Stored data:
--

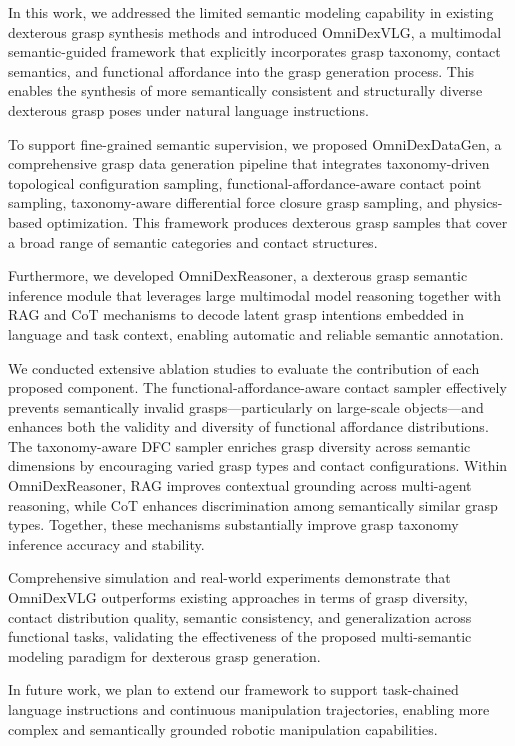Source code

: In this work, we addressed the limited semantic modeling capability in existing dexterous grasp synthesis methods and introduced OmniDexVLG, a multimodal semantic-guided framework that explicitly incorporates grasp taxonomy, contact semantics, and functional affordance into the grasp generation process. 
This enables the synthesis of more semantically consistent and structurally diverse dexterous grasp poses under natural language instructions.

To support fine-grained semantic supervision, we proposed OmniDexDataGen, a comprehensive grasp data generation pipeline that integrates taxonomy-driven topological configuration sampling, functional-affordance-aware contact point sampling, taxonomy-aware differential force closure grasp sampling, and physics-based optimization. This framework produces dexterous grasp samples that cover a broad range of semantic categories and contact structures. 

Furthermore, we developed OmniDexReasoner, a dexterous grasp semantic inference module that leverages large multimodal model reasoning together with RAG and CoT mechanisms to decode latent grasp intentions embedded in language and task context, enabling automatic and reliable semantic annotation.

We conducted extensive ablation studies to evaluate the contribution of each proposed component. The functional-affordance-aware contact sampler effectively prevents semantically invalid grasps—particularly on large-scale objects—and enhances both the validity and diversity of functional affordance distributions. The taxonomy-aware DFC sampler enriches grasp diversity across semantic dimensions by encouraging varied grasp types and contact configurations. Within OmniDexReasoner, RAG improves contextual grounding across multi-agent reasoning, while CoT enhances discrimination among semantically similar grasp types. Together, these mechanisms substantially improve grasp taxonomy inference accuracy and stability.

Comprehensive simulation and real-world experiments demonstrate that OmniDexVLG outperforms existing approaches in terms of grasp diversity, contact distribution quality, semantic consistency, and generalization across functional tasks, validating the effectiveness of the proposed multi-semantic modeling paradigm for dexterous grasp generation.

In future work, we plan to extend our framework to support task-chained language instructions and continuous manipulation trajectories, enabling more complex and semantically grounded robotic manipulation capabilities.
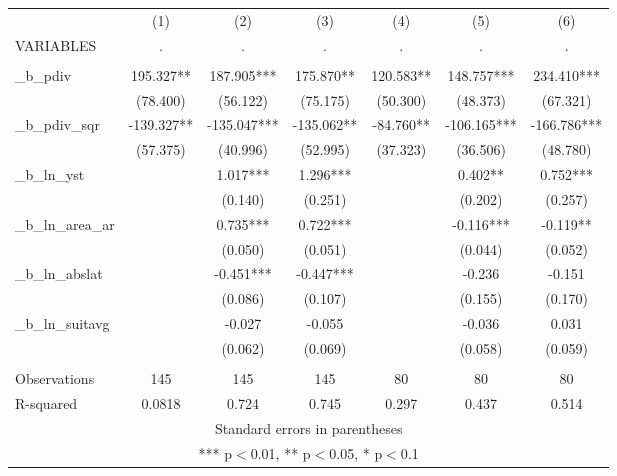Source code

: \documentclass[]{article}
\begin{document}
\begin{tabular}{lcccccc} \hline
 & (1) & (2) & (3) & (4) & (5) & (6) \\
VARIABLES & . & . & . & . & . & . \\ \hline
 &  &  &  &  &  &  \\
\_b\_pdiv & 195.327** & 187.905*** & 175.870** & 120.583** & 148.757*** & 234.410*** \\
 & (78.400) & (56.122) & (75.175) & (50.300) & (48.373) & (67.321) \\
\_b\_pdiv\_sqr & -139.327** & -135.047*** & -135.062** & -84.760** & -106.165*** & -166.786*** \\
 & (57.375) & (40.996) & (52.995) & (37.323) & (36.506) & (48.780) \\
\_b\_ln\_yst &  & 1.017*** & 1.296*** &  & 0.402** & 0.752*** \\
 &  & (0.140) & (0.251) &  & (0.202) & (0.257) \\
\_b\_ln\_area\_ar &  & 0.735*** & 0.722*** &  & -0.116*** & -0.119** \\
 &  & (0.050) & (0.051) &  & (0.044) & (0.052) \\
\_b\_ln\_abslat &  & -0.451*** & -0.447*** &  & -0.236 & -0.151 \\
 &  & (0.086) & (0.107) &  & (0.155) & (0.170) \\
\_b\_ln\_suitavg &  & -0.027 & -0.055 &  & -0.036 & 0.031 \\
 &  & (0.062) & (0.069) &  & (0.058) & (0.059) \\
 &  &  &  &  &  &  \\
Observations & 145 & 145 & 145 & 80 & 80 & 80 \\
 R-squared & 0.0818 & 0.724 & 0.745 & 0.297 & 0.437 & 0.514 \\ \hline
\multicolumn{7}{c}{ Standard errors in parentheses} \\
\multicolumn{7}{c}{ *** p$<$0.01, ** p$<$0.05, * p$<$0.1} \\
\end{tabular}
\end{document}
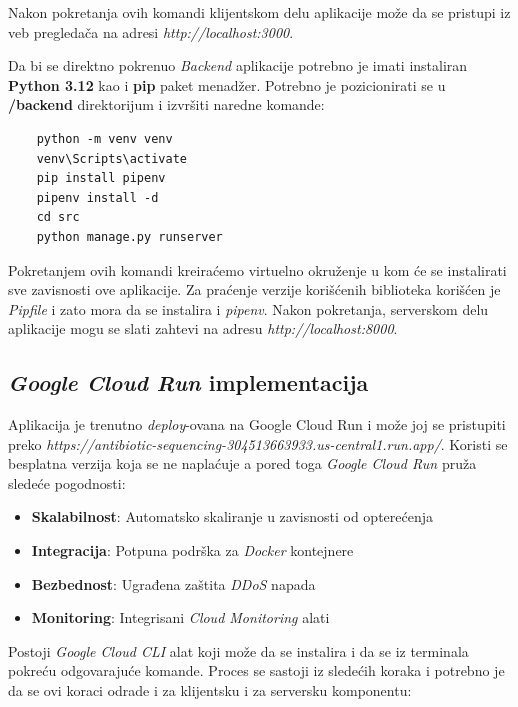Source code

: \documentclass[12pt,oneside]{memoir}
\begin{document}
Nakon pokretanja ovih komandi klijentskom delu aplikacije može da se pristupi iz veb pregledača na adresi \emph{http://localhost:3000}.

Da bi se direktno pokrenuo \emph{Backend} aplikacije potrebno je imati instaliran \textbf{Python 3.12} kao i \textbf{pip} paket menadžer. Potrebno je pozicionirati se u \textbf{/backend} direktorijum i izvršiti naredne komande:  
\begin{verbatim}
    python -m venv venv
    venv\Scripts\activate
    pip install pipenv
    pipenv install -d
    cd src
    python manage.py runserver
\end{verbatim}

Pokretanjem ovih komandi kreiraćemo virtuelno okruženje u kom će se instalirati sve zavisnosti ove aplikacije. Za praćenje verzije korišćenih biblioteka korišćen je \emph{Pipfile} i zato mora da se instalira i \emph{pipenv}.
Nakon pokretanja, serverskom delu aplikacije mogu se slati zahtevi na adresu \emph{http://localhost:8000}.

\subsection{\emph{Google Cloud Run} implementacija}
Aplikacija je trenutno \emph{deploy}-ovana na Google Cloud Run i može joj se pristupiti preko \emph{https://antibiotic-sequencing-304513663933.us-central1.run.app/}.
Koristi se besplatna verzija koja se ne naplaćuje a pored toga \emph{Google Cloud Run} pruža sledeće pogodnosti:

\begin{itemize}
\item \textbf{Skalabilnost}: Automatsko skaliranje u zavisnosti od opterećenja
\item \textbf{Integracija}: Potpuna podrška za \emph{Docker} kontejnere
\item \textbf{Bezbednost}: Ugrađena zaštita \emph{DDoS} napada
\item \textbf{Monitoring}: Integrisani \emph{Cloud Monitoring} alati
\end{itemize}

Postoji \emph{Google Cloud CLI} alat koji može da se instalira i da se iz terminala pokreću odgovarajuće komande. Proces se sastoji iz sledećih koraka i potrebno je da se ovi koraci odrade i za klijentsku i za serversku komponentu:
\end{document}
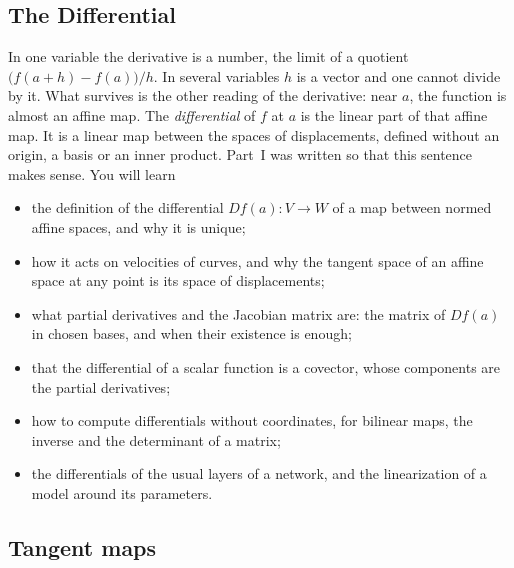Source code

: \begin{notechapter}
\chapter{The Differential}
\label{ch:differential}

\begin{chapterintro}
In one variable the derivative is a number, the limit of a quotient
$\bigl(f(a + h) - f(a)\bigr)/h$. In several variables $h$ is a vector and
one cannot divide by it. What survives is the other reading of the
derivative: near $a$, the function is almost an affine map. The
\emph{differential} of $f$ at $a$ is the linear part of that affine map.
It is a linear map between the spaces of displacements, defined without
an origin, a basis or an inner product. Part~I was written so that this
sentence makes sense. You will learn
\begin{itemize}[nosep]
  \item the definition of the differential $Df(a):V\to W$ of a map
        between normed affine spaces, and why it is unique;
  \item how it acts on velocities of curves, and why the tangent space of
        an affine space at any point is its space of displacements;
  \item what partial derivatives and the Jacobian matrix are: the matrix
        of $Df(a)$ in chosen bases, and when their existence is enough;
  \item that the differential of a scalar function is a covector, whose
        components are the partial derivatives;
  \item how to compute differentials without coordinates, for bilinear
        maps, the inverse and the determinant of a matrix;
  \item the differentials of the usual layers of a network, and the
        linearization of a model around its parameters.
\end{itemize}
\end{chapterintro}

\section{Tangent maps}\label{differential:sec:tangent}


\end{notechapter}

--

The problem:
Reproduce all of the entries word for word, skipping any pictures they hold.

Output of the task:
Source code

: In this work, we addressed the limited semantic modeling capability in existing dexterous grasp synthesis methods and introduced OmniDexVLG, a multimodal semantic-guided framework that explicitly incorporates grasp taxonomy, contact semantics, and functional affordance into the grasp generation process. 
This enables the synthesis of more semantically consistent and structurally diverse dexterous grasp poses under natural language instructions.

To support fine-grained semantic supervision, we proposed OmniDexDataGen, a comprehensive grasp data generation pipeline that integrates taxonomy-driven topological configuration sampling, functional-affordance-aware contact point sampling, taxonomy-aware differential force closure grasp sampling, and physics-based optimization. This framework produces dexterous grasp samples that cover a broad range of semantic categories and contact structures. 

Furthermore, we developed OmniDexReasoner, a dexterous grasp semantic inference module that leverages large multimodal model reasoning together with RAG and CoT mechanisms to decode latent grasp intentions embedded in language and task context, enabling automatic and reliable semantic annotation.

We conducted extensive ablation studies to evaluate the contribution of each proposed component. The functional-affordance-aware contact sampler effectively prevents semantically invalid grasps—particularly on large-scale objects—and enhances both the validity and diversity of functional affordance distributions. The taxonomy-aware DFC sampler enriches grasp diversity across semantic dimensions by encouraging varied grasp types and contact configurations. Within OmniDexReasoner, RAG improves contextual grounding across multi-agent reasoning, while CoT enhances discrimination among semantically similar grasp types. Together, these mechanisms substantially improve grasp taxonomy inference accuracy and stability.

Comprehensive simulation and real-world experiments demonstrate that OmniDexVLG outperforms existing approaches in terms of grasp diversity, contact distribution quality, semantic consistency, and generalization across functional tasks, validating the effectiveness of the proposed multi-semantic modeling paradigm for dexterous grasp generation.

In future work, we plan to extend our framework to support task-chained language instructions and continuous manipulation trajectories, enabling more complex and semantically grounded robotic manipulation capabilities.
Source code

: \documentclass[]{article}
\begin{document}
\begin{tabular}{lcccccc} \hline
 & (1) & (2) & (3) & (4) & (5) & (6) \\
VARIABLES & . & . & . & . & . & . \\ \hline
 &  &  &  &  &  &  \\
\_b\_pdiv & 195.327** & 187.905*** & 175.870** & 120.583** & 148.757*** & 234.410*** \\
 & (78.400) & (56.122) & (75.175) & (50.300) & (48.373) & (67.321) \\
\_b\_pdiv\_sqr & -139.327** & -135.047*** & -135.062** & -84.760** & -106.165*** & -166.786*** \\
 & (57.375) & (40.996) & (52.995) & (37.323) & (36.506) & (48.780) \\
\_b\_ln\_yst &  & 1.017*** & 1.296*** &  & 0.402** & 0.752*** \\
 &  & (0.140) & (0.251) &  & (0.202) & (0.257) \\
\_b\_ln\_area\_ar &  & 0.735*** & 0.722*** &  & -0.116*** & -0.119** \\
 &  & (0.050) & (0.051) &  & (0.044) & (0.052) \\
\_b\_ln\_abslat &  & -0.451*** & -0.447*** &  & -0.236 & -0.151 \\
 &  & (0.086) & (0.107) &  & (0.155) & (0.170) \\
\_b\_ln\_suitavg &  & -0.027 & -0.055 &  & -0.036 & 0.031 \\
 &  & (0.062) & (0.069) &  & (0.058) & (0.059) \\
 &  &  &  &  &  &  \\
Observations & 145 & 145 & 145 & 80 & 80 & 80 \\
 R-squared & 0.0818 & 0.724 & 0.745 & 0.297 & 0.437 & 0.514 \\ \hline
\multicolumn{7}{c}{ Standard errors in parentheses} \\
\multicolumn{7}{c}{ *** p$<$0.01, ** p$<$0.05, * p$<$0.1} \\
\end{tabular}
\end{document}
Source code

: \documentclass[12pt,oneside]{memoir}
\begin{document}
Nakon pokretanja ovih komandi klijentskom delu aplikacije može da se pristupi iz veb pregledača na adresi \emph{http://localhost:3000}.

Da bi se direktno pokrenuo \emph{Backend} aplikacije potrebno je imati instaliran \textbf{Python 3.12} kao i \textbf{pip} paket menadžer. Potrebno je pozicionirati se u \textbf{/backend} direktorijum i izvršiti naredne komande:  
\begin{verbatim}
    python -m venv venv
    venv\Scripts\activate
    pip install pipenv
    pipenv install -d
    cd src
    python manage.py runserver
\end{verbatim}

Pokretanjem ovih komandi kreiraćemo virtuelno okruženje u kom će se instalirati sve zavisnosti ove aplikacije. Za praćenje verzije korišćenih biblioteka korišćen je \emph{Pipfile} i zato mora da se instalira i \emph{pipenv}.
Nakon pokretanja, serverskom delu aplikacije mogu se slati zahtevi na adresu \emph{http://localhost:8000}.

\subsection{\emph{Google Cloud Run} implementacija}
Aplikacija je trenutno \emph{deploy}-ovana na Google Cloud Run i može joj se pristupiti preko \emph{https://antibiotic-sequencing-304513663933.us-central1.run.app/}.
Koristi se besplatna verzija koja se ne naplaćuje a pored toga \emph{Google Cloud Run} pruža sledeće pogodnosti:

\begin{itemize}
\item \textbf{Skalabilnost}: Automatsko skaliranje u zavisnosti od opterećenja
\item \textbf{Integracija}: Potpuna podrška za \emph{Docker} kontejnere
\item \textbf{Bezbednost}: Ugrađena zaštita \emph{DDoS} napada
\item \textbf{Monitoring}: Integrisani \emph{Cloud Monitoring} alati
\end{itemize}

Postoji \emph{Google Cloud CLI} alat koji može da se instalira i da se iz terminala pokreću odgovarajuće komande. Proces se sastoji iz sledećih koraka i potrebno je da se ovi koraci odrade i za klijentsku i za serversku komponentu:
\end{document}
Source code

: \begin{notechapter}
\chapter{The Differential}
\label{ch:differential}

\begin{chapterintro}
In one variable the derivative is a number, the limit of a quotient
$\bigl(f(a + h) - f(a)\bigr)/h$. In several variables $h$ is a vector and
one cannot divide by it. What survives is the other reading of the
derivative: near $a$, the function is almost an affine map. The
\emph{differential} of $f$ at $a$ is the linear part of that affine map.
It is a linear map between the spaces of displacements, defined without
an origin, a basis or an inner product. Part~I was written so that this
sentence makes sense. You will learn
\begin{itemize}[nosep]
  \item the definition of the differential $Df(a):V\to W$ of a map
        between normed affine spaces, and why it is unique;
  \item how it acts on velocities of curves, and why the tangent space of
        an affine space at any point is its space of displacements;
  \item what partial derivatives and the Jacobian matrix are: the matrix
        of $Df(a)$ in chosen bases, and when their existence is enough;
  \item that the differential of a scalar function is a covector, whose
        components are the partial derivatives;
  \item how to compute differentials without coordinates, for bilinear
        maps, the inverse and the determinant of a matrix;
  \item the differentials of the usual layers of a network, and the
        linearization of a model around its parameters.
\end{itemize}
\end{chapterintro}

\section{Tangent maps}\label{differential:sec:tangent}


\end{notechapter}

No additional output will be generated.